TBS最好按大小排列以便以最强健的调制和编码设置在TTI里传输。然后,当使用最不强健的调制和编码设置时,在TTI中就使用这个容量的多个TBS以达到最大数据速率,当为成功传输而要求更大的传输可靠性时,可以使用最强健的调制和编码设置。
图3A是传送具有一个或多个TBS的TTI的发送器44和接收器46的简图。该发送器44既可定位在用户设备上也可定位在一个基站/节点B上。接收器46既可定位在一个基站/节点B上也可定位在用户设备上。在现有的系统实施方案中,AMC通常只用于下行链路。因此,传输的较佳实施例是为了用于支持下行链路的AMC。对于在上行链路使用AMC的其他系统,传输块设置传输可以用于上行链路。

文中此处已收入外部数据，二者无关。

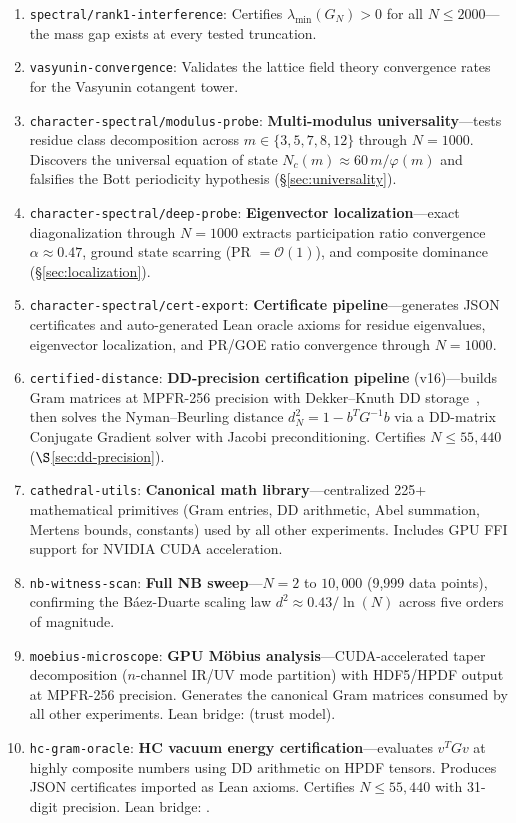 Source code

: \documentclass[11pt,a4paper]{article}
\begin{document}
\begin{enumerate}
    effective exponent $A_{\mathrm{BC}}$ ($\approx 0.03$--$0.08$ with
    $300\times$ safety margin).
  \item \texttt{spectral/rank1-interference}: Certifies
    $\lambda_{\min}(G_N) > 0$ for all $N \leq 2000$---the mass gap
    exists at every tested truncation.
  \item \texttt{vasyunin-convergence}: Validates the lattice field theory
    convergence rates for the Vasyunin cotangent tower.
  \item \texttt{character-spectral/modulus-probe}: \textbf{Multi-modulus
    universality}---tests residue class decomposition across
    $m \in \{3,5,7,8,12\}$ through $N = 1000$. Discovers the universal
    equation of state $N_c(m) \approx 60\,m/\varphi(m)$ and falsifies
    the Bott periodicity hypothesis (\S\ref{sec:universality}).
  \item \texttt{character-spectral/deep-probe}: \textbf{Eigenvector
    localization}---exact diagonalization through $N = 1000$ extracts
    participation ratio convergence $\alpha \approx 0.47$, ground state
    scarring (PR $= \mathcal{O}(1)$), and composite dominance
    (\S\ref{sec:localization}).
  \item \texttt{character-spectral/cert-export}: \textbf{Certificate
    pipeline}---generates JSON certificates and auto-generated Lean
    oracle axioms for residue eigenvalues, eigenvector localization,
    and PR/GOE ratio convergence through $N = 1000$.
  \item \texttt{certified-distance}: \textbf{DD-precision certification
    pipeline} (v16)---builds Gram matrices at MPFR-256 precision with
    Dekker--Knuth DD storage~\cite{dekker1971}, then solves the
    Nyman--Beurling distance $d_N^2 = 1 - b^T G^{-1} b$ via a DD-matrix
    Conjugate Gradient solver with Jacobi preconditioning. Certifies
    $N \leq 55{,}440$ ($\S$\ref{sec:dd-precision}).
  \item \texttt{cathedral-utils}: \textbf{Canonical math library}---centralized
    225+ mathematical primitives (Gram entries, DD arithmetic, Abel summation,
    Mertens bounds, constants) used by all other experiments. Includes
    GPU FFI support for NVIDIA CUDA acceleration.
  \item \texttt{nb-witness-scan}: \textbf{Full NB sweep}---$N = 2$ to $10{,}000$
    (9,999 data points), confirming the B\'aez-Duarte scaling law
    $d^2 \approx 0.43/\ln(N)$ across five orders of magnitude.
  \item \texttt{moebius-microscope}: \textbf{GPU M\"obius analysis}---CUDA-accelerated
    taper decomposition ($n$-channel IR/UV mode partition) with HDF5/HPDF
    output at MPFR-256 precision. Generates the canonical Gram matrices
    consumed by all other experiments. Lean bridge:
     (trust model).
  \item \texttt{hc-gram-oracle}: \textbf{HC vacuum energy certification}---evaluates
    $v^T G v$ at highly composite numbers using DD arithmetic on HPDF
    tensors. Produces JSON certificates imported as Lean axioms.
    Certifies $N \leq 55{,}440$ with 31-digit precision.
    Lean bridge: .
\end{enumerate}
\end{document}
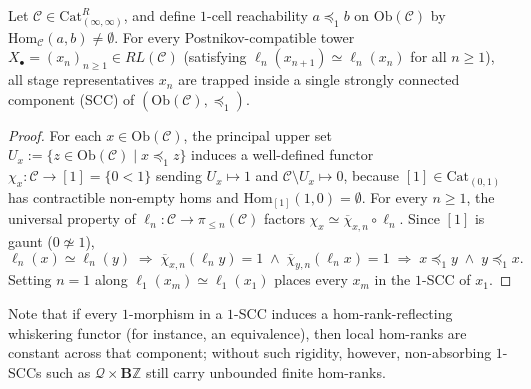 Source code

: \begin{theorem}\label{thm:classifier-scc-trapping}%
%
%
Let $\mathcal{C} \in \mathrm{Cat}^R_{(\infty, \infty)}$, and define $1$-cell reachability $a \preceq_1 b$ on $\mathrm{Ob}(\mathcal{C})$ by $\mathrm{Hom}_{\mathcal{C}}(a, b) \neq \emptyset$. For every Postnikov-compatible tower $X_\bullet = (x_n)_{n \ge 1} \in RL(\mathcal{C})$ (satisfying $\ell_n(x_{n+1}) \simeq \ell_n(x_n)$ for all $n \ge 1$), all stage representatives $x_n$ are trapped inside a single strongly connected component (SCC) of $(\mathrm{Ob}(\mathcal{C}), \preceq_1)$.
\end{theorem}

\begin{proof}
For each $x \in \mathrm{Ob}(\mathcal{C})$, the principal upper set $U_x := \{z \in \mathrm{Ob}(\mathcal{C}) \mid x \preceq_1 z\}$ induces a well-defined functor $\chi_x : \mathcal{C} \to [1] = \{0 < 1\}$ sending $U_x \mapsto 1$ and $\mathcal{C} \setminus U_x \mapsto 0$, because $[1] \in \mathrm{Cat}_{(0,1)}$ has contractible non-empty homs and $\mathrm{Hom}_{[1]}(1, 0) = \emptyset$. For every $n \ge 1$, the universal property of $\ell_n : \mathcal{C} \to \pi_{\le n}(\mathcal{C})$ factors $\chi_x \simeq \overline{\chi}_{x,n} \circ \ell_n$. Since $[1]$ is gaunt ($0 \not\simeq 1$),
\[
  \ell_n(x) \simeq \ell_n(y) \;\Longrightarrow\; \overline{\chi}_{x,n}(\ell_n y) = 1 \;\wedge\; \overline{\chi}_{y,n}(\ell_n x) = 1 \;\Longrightarrow\; x \preceq_1 y \;\wedge\; y \preceq_1 x.
\]
Setting $n = 1$ along $\ell_1(x_m) \simeq \ell_1(x_1)$ places every $x_m$ in the $1$-SCC of $x_1$.
\end{proof}
\noindent Note that if every $1$-morphism in a $1$-SCC induces a hom-rank-reflecting whiskering functor (for instance, an equivalence), then local hom-ranks are constant across that component; without such rigidity, however, non-absorbing $1$-SCCs such as $\mathcal{Q} \times \mathbf{B}\mathbb{Z}$ still carry unbounded finite hom-ranks.

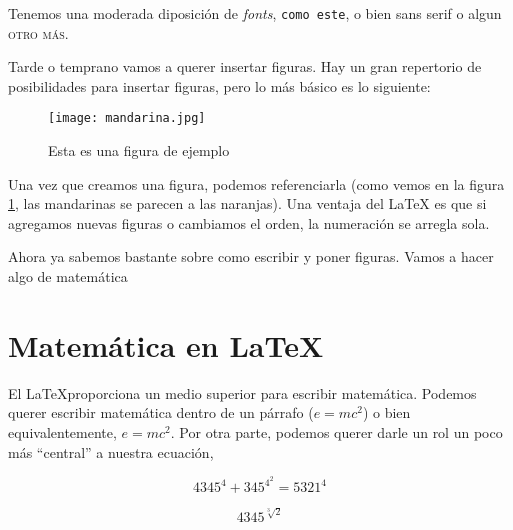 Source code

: \documentclass[11pt,a4paper]{article} %
\begin{document}
\vspace{5mm}

Tenemos una moderada diposici\'on de \textit{fonts}, \texttt{como este}, o bien \textsf{sans serif} o algun \textsc{otro m\'as}.

\vspace{5mm}

Tarde o temprano vamos a querer insertar figuras. Hay un gran repertorio de posibilidades para insertar figuras, pero lo m\'as b\'asico es lo siguiente:

\begin{figure}[h]%
\centering
\texttt{[image: mandarina.jpg]}   %
\caption{\small  Esta es una figura de ejemplo }
\label{mandarina}
\end{figure}
Una vez que creamos una figura, podemos referenciarla (como vemos en la figura \ref{mandarina}, las mandarinas se parecen a las naranjas). Una ventaja del \LaTeX{} es que si agregamos nuevas figuras o cambiamos el orden, la numeraci\'on se arregla sola.

Ahora ya sabemos bastante sobre como escribir y poner figuras. Vamos a hacer algo de matem\'atica

\clearpage  %

\section{Matem\'atica en \LaTeX{} }

El \LaTeX proporciona un medio superior para escribir matem\'atica. Podemos querer escribir matem\'atica dentro de un p\'arrafo ($e=mc^{2}$) o bien equivalentemente, \begin{math} e = mc^{2} \end{math}. Por otra parte, podemos querer darle un rol un poco m\'as ``central'' a nuestra ecuaci\'on,

\begin{displaymath}
4345^{4} + 345^{4^2} = 5321^{4}
\end{displaymath}

$$4345^{\sqrt[3]{2}}$$ %
\end{document}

发送器301到30N(30)通过空中接口36传送每个TBS,从TBS1到TBSN。TTI里的TBS数量取决于TBS的容量和用于传输的调制和编码设置。如果使用最强健的调制和编码设置来保证成功传输,TTI就可能仅支持一个TBS;如果使用次强健的调制和编码设置来达到较高的有效数据速率,就在TTI里发送多个TBS。另外如图3B所示,一些TBS可以发到不同的接收器461到46K(46)。如图3C所示,每个TBS还可以发送到不同的接收器461到46N(46)。这种灵活性容许无线电资源的更大利用和更高效率。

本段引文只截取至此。